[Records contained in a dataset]
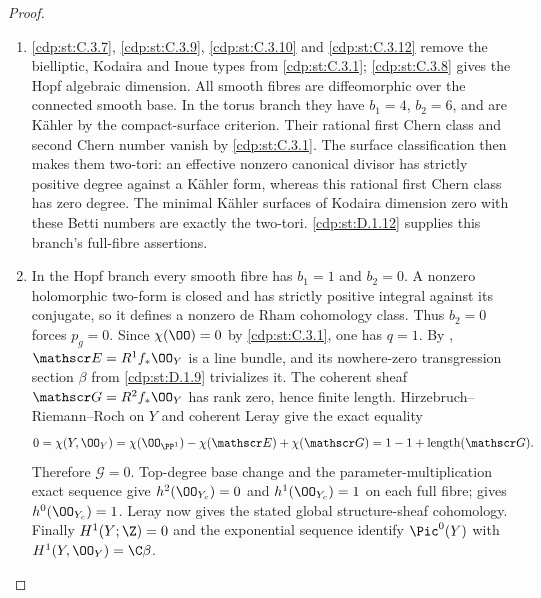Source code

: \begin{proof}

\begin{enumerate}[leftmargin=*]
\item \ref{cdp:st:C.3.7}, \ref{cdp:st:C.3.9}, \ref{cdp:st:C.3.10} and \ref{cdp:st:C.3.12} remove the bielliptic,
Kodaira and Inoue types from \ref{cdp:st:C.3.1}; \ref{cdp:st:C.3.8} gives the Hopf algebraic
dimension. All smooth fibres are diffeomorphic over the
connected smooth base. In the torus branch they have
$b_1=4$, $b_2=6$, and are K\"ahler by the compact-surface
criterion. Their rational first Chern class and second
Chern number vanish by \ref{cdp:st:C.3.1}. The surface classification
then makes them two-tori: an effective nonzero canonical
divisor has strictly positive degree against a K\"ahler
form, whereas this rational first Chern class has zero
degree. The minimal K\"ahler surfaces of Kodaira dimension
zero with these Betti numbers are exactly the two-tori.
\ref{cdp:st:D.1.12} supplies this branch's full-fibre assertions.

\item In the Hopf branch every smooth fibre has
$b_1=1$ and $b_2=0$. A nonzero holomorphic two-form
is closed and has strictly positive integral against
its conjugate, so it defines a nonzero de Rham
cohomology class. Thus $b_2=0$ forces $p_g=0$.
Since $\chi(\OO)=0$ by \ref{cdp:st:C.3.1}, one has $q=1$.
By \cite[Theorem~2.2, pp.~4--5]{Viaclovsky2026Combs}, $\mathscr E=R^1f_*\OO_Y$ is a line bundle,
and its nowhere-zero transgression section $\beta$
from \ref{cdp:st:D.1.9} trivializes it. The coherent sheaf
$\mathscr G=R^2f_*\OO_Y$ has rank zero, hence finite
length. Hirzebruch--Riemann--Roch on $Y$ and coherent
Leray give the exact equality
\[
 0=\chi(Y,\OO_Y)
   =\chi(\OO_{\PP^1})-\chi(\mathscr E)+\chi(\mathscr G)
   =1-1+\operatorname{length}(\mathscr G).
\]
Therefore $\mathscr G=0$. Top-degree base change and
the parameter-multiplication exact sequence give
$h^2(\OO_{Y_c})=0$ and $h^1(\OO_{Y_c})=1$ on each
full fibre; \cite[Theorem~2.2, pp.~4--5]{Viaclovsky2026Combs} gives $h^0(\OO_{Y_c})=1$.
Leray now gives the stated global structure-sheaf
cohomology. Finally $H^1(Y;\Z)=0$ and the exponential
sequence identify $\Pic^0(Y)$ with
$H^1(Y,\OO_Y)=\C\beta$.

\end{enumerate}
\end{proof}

### Problem details
Read the entries and show each line that mentions "coherent".

### Reply to the task
from \ref{cdp:st:D.1.9} trivializes it. The coherent sheaf
length. Hirzebruch--Riemann--Roch on $Y$ and coherent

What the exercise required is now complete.